___ Task input ___

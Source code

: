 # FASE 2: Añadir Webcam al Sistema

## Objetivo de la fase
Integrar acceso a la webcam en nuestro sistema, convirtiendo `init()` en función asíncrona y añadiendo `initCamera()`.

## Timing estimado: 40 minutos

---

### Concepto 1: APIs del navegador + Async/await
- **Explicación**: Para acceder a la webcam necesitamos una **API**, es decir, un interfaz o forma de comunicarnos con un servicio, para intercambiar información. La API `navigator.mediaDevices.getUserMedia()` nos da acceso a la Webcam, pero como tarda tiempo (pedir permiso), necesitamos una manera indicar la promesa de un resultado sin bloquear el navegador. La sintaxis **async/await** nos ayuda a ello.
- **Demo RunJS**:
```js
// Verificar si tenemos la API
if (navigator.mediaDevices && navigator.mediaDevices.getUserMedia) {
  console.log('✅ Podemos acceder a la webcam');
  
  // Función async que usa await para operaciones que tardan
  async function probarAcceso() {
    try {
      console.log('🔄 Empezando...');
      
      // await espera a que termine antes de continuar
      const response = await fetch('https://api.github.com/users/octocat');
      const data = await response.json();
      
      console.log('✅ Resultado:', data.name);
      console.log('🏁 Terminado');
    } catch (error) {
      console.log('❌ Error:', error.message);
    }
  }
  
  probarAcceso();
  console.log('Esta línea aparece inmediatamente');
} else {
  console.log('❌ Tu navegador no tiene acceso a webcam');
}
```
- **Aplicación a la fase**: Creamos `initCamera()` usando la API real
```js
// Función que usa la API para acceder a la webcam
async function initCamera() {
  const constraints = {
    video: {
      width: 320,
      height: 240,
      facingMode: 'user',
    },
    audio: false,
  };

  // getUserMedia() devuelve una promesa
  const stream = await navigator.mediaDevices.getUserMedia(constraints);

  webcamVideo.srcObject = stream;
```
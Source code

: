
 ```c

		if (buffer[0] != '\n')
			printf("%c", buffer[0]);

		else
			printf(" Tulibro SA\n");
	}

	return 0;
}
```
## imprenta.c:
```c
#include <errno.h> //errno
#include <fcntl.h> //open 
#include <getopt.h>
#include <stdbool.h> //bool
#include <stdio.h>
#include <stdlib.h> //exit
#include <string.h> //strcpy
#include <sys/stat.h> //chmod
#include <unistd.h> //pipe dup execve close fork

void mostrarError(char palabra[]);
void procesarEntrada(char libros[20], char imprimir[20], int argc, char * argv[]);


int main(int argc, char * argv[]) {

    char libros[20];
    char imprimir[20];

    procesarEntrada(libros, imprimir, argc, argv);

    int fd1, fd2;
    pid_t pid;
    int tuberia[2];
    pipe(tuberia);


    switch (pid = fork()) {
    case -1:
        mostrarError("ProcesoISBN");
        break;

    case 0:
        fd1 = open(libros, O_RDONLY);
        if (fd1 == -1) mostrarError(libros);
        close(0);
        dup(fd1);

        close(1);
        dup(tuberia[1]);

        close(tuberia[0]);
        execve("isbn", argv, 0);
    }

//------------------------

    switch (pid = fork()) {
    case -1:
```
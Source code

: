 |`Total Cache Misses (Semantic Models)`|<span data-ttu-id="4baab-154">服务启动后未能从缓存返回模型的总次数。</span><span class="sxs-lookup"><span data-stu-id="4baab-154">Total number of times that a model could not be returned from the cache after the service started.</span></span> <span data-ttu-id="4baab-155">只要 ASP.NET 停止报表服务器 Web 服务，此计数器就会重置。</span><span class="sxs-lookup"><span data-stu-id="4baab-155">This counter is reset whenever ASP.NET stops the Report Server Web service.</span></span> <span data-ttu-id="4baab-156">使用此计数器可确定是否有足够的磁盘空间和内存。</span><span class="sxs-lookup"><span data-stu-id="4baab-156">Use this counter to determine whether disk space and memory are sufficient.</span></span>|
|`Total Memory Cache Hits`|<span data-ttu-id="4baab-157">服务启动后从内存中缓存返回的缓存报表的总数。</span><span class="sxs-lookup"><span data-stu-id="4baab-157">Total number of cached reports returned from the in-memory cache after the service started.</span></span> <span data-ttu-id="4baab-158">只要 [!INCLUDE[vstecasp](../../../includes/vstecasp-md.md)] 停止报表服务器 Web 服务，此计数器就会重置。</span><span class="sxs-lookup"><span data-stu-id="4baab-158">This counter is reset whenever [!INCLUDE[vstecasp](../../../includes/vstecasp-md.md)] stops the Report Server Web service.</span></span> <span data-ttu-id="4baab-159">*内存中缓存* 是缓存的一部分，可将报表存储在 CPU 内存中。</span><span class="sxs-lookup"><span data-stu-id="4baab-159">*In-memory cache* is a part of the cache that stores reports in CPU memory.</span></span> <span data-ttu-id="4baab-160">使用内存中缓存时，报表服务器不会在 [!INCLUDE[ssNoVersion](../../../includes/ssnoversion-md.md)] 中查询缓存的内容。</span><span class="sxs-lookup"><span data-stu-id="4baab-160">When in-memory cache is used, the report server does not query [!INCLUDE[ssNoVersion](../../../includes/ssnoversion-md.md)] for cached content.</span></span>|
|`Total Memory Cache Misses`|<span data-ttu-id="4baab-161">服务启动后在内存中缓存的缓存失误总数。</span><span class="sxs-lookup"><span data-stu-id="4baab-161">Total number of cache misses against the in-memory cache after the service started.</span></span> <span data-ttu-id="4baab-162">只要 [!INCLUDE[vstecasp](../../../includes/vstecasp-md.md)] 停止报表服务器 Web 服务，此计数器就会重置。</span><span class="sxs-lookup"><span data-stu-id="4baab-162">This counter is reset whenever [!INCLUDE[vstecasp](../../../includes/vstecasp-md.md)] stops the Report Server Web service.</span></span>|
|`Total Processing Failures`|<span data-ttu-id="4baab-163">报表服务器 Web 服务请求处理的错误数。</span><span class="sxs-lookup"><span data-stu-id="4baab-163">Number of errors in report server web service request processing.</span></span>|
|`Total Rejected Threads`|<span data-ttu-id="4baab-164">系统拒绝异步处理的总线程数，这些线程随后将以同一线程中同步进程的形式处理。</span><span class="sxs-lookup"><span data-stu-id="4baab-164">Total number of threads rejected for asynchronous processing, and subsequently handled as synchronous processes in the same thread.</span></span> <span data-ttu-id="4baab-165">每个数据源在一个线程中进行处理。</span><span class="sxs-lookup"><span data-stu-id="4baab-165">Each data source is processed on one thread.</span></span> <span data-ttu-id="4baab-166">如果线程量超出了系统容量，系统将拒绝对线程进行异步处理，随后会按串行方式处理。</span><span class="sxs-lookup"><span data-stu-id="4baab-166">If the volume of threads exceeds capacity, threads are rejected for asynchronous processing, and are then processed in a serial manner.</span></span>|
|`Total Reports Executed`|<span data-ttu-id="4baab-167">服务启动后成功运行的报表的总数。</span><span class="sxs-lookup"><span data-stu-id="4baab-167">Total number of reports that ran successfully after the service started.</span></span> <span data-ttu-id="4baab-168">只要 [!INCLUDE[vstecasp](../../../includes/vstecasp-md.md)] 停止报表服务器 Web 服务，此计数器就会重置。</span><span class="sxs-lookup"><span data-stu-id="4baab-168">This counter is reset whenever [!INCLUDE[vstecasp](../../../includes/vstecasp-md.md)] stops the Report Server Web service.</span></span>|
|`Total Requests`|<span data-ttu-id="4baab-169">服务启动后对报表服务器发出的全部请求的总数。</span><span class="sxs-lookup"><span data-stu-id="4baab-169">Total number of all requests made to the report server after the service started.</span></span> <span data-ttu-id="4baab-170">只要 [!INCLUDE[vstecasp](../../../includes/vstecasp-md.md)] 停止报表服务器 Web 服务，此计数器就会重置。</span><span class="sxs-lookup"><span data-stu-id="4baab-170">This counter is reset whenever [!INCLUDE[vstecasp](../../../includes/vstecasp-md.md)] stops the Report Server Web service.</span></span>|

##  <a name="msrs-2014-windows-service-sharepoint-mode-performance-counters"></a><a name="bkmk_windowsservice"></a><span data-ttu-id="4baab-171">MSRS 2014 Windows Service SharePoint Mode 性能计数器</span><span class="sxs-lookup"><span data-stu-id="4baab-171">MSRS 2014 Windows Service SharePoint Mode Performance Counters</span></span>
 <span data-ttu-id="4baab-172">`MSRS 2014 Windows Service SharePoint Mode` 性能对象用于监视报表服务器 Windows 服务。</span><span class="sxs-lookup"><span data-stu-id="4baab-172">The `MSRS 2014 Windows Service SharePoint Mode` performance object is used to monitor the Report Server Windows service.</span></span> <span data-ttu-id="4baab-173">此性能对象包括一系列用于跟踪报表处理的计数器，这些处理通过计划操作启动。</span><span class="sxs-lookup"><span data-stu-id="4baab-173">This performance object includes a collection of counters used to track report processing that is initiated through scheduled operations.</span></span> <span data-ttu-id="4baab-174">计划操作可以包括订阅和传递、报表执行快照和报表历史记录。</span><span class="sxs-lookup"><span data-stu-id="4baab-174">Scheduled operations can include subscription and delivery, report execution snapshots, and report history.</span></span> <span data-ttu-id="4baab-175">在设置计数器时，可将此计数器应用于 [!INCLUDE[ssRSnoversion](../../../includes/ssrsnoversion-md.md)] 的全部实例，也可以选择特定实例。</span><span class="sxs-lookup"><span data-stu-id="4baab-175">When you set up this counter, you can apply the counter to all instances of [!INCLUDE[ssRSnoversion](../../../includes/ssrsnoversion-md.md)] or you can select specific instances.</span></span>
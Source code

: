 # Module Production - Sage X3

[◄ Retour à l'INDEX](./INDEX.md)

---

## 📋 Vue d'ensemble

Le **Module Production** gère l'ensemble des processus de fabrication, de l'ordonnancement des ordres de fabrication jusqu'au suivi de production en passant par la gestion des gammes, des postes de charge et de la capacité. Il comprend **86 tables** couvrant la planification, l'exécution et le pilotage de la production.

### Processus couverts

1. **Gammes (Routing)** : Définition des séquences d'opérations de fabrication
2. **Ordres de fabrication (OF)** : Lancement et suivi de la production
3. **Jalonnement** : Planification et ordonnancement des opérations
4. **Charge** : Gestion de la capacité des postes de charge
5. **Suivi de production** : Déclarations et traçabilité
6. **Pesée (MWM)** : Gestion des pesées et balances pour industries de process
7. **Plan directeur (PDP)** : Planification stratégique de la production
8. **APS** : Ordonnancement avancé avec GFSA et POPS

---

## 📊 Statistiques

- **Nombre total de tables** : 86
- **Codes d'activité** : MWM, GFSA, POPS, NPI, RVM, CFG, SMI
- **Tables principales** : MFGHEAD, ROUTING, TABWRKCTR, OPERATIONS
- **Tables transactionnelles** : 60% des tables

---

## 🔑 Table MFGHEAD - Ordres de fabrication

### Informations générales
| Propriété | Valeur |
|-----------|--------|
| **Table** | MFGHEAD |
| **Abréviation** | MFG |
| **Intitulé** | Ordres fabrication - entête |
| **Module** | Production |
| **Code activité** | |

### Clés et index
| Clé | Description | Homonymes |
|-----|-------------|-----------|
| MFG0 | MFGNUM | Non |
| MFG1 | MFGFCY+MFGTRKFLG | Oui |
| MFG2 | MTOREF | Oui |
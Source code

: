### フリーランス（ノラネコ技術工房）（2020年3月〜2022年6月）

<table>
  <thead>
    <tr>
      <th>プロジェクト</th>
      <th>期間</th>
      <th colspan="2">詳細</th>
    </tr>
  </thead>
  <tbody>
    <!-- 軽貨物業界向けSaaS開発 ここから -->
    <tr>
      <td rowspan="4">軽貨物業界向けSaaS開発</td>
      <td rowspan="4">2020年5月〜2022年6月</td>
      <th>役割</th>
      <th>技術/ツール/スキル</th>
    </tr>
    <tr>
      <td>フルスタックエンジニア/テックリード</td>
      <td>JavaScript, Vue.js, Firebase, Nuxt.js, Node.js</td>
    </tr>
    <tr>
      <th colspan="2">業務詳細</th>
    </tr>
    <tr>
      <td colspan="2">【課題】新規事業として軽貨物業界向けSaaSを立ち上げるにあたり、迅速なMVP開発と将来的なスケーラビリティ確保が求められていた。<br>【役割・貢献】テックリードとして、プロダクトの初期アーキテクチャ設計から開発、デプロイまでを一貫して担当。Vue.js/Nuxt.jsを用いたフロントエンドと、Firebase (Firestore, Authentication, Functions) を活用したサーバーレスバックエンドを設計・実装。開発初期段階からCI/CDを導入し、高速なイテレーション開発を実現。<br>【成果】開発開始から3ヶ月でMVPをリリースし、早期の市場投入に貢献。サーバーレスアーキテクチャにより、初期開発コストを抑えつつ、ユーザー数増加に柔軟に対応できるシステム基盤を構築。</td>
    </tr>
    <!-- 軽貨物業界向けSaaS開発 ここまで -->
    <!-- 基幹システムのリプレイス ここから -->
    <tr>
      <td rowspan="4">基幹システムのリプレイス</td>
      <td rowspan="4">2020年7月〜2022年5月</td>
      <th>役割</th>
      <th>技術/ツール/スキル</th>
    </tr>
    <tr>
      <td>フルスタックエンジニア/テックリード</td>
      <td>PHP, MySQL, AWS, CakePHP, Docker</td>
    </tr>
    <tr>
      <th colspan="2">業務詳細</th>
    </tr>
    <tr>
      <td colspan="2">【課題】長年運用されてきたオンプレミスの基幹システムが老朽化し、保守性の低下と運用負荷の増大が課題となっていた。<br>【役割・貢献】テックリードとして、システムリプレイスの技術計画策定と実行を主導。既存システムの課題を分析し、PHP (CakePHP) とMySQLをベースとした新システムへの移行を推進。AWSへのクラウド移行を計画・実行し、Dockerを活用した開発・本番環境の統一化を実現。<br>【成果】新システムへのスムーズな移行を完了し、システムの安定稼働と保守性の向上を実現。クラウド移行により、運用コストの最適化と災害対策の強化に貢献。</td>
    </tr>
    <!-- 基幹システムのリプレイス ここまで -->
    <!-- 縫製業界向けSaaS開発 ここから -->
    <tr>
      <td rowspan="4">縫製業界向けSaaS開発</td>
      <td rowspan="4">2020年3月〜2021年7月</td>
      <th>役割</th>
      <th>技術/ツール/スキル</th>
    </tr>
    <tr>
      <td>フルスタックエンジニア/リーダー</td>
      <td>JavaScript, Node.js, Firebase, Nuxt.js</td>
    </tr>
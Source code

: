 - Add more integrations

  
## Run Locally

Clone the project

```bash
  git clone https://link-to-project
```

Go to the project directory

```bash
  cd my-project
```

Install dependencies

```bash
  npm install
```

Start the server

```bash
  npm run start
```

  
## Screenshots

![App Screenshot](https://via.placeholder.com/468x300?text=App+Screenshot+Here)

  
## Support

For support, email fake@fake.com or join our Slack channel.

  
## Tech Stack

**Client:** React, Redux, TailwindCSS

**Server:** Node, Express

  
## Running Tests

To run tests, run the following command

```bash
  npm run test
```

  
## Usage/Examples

___

Among the records above, extract exactly the lines from the line with "Add more integrations" to the line with "React, Redux, TailwindCSS", both lines included, and leave out the rest.

: - Add more integrations

  
## Run Locally

Clone the project

```bash
  git clone https://link-to-project
```

Go to the project directory

```bash
  cd my-project
```

Install dependencies

```bash
  npm install
```

Start the server

```bash
  npm run start
```

  
## Screenshots

![App Screenshot](https://via.placeholder.com/468x300?text=App+Screenshot+Here)

  
## Support

For support, email fake@fake.com or join our Slack channel.

  
## Tech Stack

**Client:** React, Redux, TailwindCSS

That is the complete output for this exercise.